Una visione negativa dell’ebraismo e l’emarginazione degli ebrei hanno dominato la società cristiana per secoli e secoli. Quando gli antisemiti di fine Ottocento indicano negli ebrei «la nostra disgrazia» e li accusano di essere un corpo estraneo e non integrabile, al tempo stesso numericamente infimo eppure potentissimo, al punto da costituire una terribile minaccia per l’integrità del «popolo» e un pericolo per lo Stato, dirigono i loro strali contro un bersaglio a cui erano già state attribuite quelle stesse fattezze in secoli di polemica cristiana.

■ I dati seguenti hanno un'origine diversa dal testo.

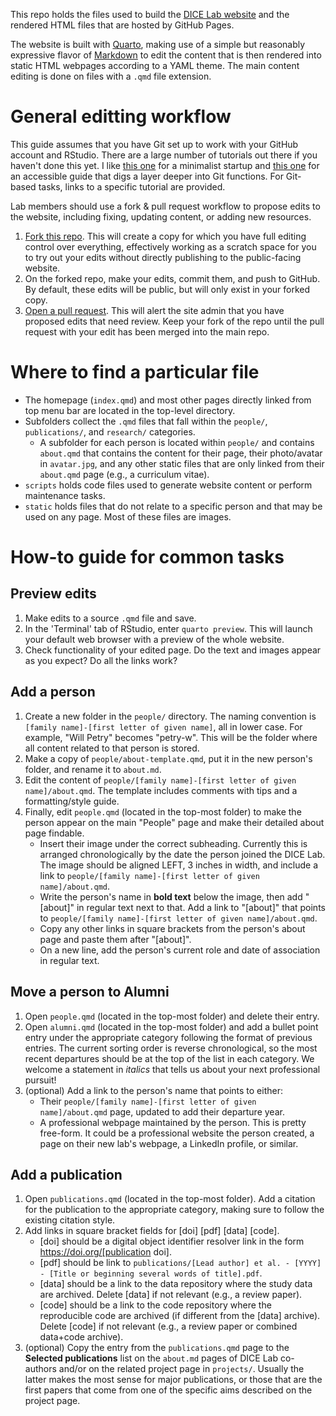 This repo holds the files used to build the [DICE Lab website](https://parameterizeit.github.io/) and the rendered HTML files that are hosted by GitHub Pages.

The website is built with [Quarto](https://quarto.org/docs/websites/), making use of a simple but reasonably expressive flavor of [Markdown](https://quarto.org/docs/authoring/markdown-basics.html) to edit the content that is then rendered into static HTML webpages according to a YAML theme. The main content editing is done on files with a `.qmd` file extension.

# General editting workflow
This guide assumes that you have Git set up to work with your GitHub account and RStudio. There are a large number of tutorials out there if you haven't done this yet. I like [this one](https://bcknr.github.io/IntroToGit/) for a minimalist startup and [this one](https://happygitwithr.com/) for an accessible guide that digs a layer deeper into Git functions. For Git-based tasks, links to a specific tutorial are provided.

Lab members should use a fork & pull request workflow to propose edits to the website, including fixing, updating content, or adding new resources.
1. [Fork this repo](https://docs.github.com/en/pull-requests/collaborating-with-pull-requests/working-with-forks/fork-a-repo). This will create a copy for which you have full editing control over everything, effectively working as a scratch space for you to try out your edits without directly publishing to the public-facing website.
2. On the forked repo, make your edits, commit them, and push to GitHub. By default, these edits will be public, but will only exist in your forked copy.
3. [Open a pull request](https://github.com/parameterizeit/parameterizeit.github.io/compare). This will alert the site admin that you have proposed edits that need review. Keep your fork of the repo until the pull request with your edit has been merged into the main repo.

# Where to find a particular file
- The homepage (`index.qmd`) and most other pages directly linked from top menu bar are located in the top-level directory.
- Subfolders collect the `.qmd` files that fall within the `people/`, `publications/`, and `research/` categories.
  - A subfolder for each person is located within `people/` and contains `about.qmd` that contains the content for their page, their photo/avatar in `avatar.jpg`, and any other static files that are only linked from their `about.qmd` page (e.g., a curriculum vitae).
- `scripts` holds code files used to generate website content or perform maintenance tasks.
- `static` holds files that do not relate to a specific person and that may be used on any page. Most of these files are images.

# How-to guide for common tasks
## Preview edits
1. Make edits to a source `.qmd` file and save.
2. In the 'Terminal' tab of RStudio, enter `quarto preview`. This will launch your default web browser with a preview of the whole website.
3. Check functionality of your edited page. Do the text and images appear as you expect? Do all the links work?

## Add a person
1. Create a new folder in the `people/` directory. The naming convention is `[family name]-[first letter of given name]`, all in lower case. For example, "Will Petry" becomes "petry-w". This will be the folder where all content related to that person is stored.
2. Make a copy of `people/about-template.qmd`, put it in the new person's folder, and rename it to `about.md`.
3. Edit the content of `people/[family name]-[first letter of given name]/about.qmd`. The template includes comments with tips and a formatting/style guide.
4. Finally, edit `people.qmd` (located in the top-most folder) to make the person appear on the main "People" page and make their detailed about page findable.
   - Insert their image under the correct subheading. Currently this is arranged chronologically by the date the person joined the DICE Lab. The image should be aligned LEFT, 3 inches in width, and include a link to `people/[family name]-[first letter of given name]/about.qmd`.
   - Write the person's name in **bold text** below the image, then add " [about]" in regular text next to that. Add a link to "[about]" that points to `people/[family name]-[first letter of given name]/about.qmd`.
   - Copy any other links in square brackets from the person's about page and paste them after "[about]".
   - On a new line, add the person's current role and date of association in regular text.
  
## Move a person to Alumni
1. Open `people.qmd` (located in the top-most folder) and delete their entry.
2. Open `alumni.qmd` (located in the top-most folder) and add a bullet point entry under the appropriate category following the format of previous entries. The current sorting order is reverse chronological, so the most recent departures should be at the top of the list in each category. We welcome a statement in *italics* that tells us about your next professional pursuit! 
3. (optional) Add a link to the person's name that points to either:
   - Their `people/[family name]-[first letter of given name]/about.qmd` page, updated to add their departure year.
   - A professional webpage maintained by the person. This is pretty free-form. It could be a professional website the person created, a page on their new lab's webpage, a LinkedIn profile, or similar.
  
## Add a publication
1. Open `publications.qmd` (located in the top-most folder). Add a citation for the publication to the appropriate category, making sure to follow the existing citation style.
2. Add links in square bracket fields for [doi] [pdf] [data] [code].
   - [doi] should be a digital object identifier resolver link in the form https://doi.org/[publication doi].
   - [pdf] should be link to `publications/[Lead author] et al. - [YYYY] - [Title or beginning several words of title].pdf`.
   - [data] should be a link to the data repository where the study data are archived. Delete [data] if not relevant (e.g., a review paper).
   - [code] should be a link to the code repository where the reproducible code are archived (if different from the [data] archive). Delete [code] if not relevant (e.g., a review paper or combined data+code archive).
3. (optional) Copy the entry from the `publications.qmd` page to the **Selected publications** list on the `about.md` pages of DICE Lab co-authors and/or on the related project page in `projects/`. Usually the latter makes the most sense for major publications, or those that are the first papers that come from one of the specific aims described on the project page.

Per tutto il Medioevo, gli ebrei furono costretti da autorità cristiane a condurre un’esistenza ai margini della società, bollati da contrassegni che li rendessero identificabili, tollerati per convenienza oppure arbitrariamente espulsi, esclusi dalla maggior parte delle professioni, talora esposti alle aggressioni di folle che li ritenevano colpevoli di avvelenare pozzi, di profanare ostie per ripetere l’oltraggio a Cristo o di rapire e uccidere bambini cristiani per scopi rituali.
Questa misera esistenza imposta agli ebrei dal mondo «cristiano» veniva interpretata in base alla nozione di «popolo testimone», che risale a Sant’Agostino di Ippona: questa è la condizione degli ebrei perché questo è il castigo divino per il loro rifiuto del messia e per la sua morte, di cui sono ritenuti responsabili in solido, come popolo «deicida». Non devono scomparire, ma rimanere in questa condizione per testimoniare del trionfo della chiesa; l’errore e la colpa di cui pagano il fio devono, per contrasto, far emergere la superiorità del cristianesimo e attestarne la verità. È il messaggio che illustrano, in varie cattedrali medioevali (ad esempio, le cattedrali di Notre-Dame a Parigi, di Friburgo in Brisgovia, di Strasburgo; il duomo di Bamberga) le statue di due donne contrapposte: umiliata, accecata perché non riconosce la verità, la sinagoga; fiera e incoronata, la chiesa. Quello che era il popolo eletto viene considerato reietto, soppiantato dalla Chiesa che lo ha sostituito ed è divenuta il nuovo, anzi il vero, Israele.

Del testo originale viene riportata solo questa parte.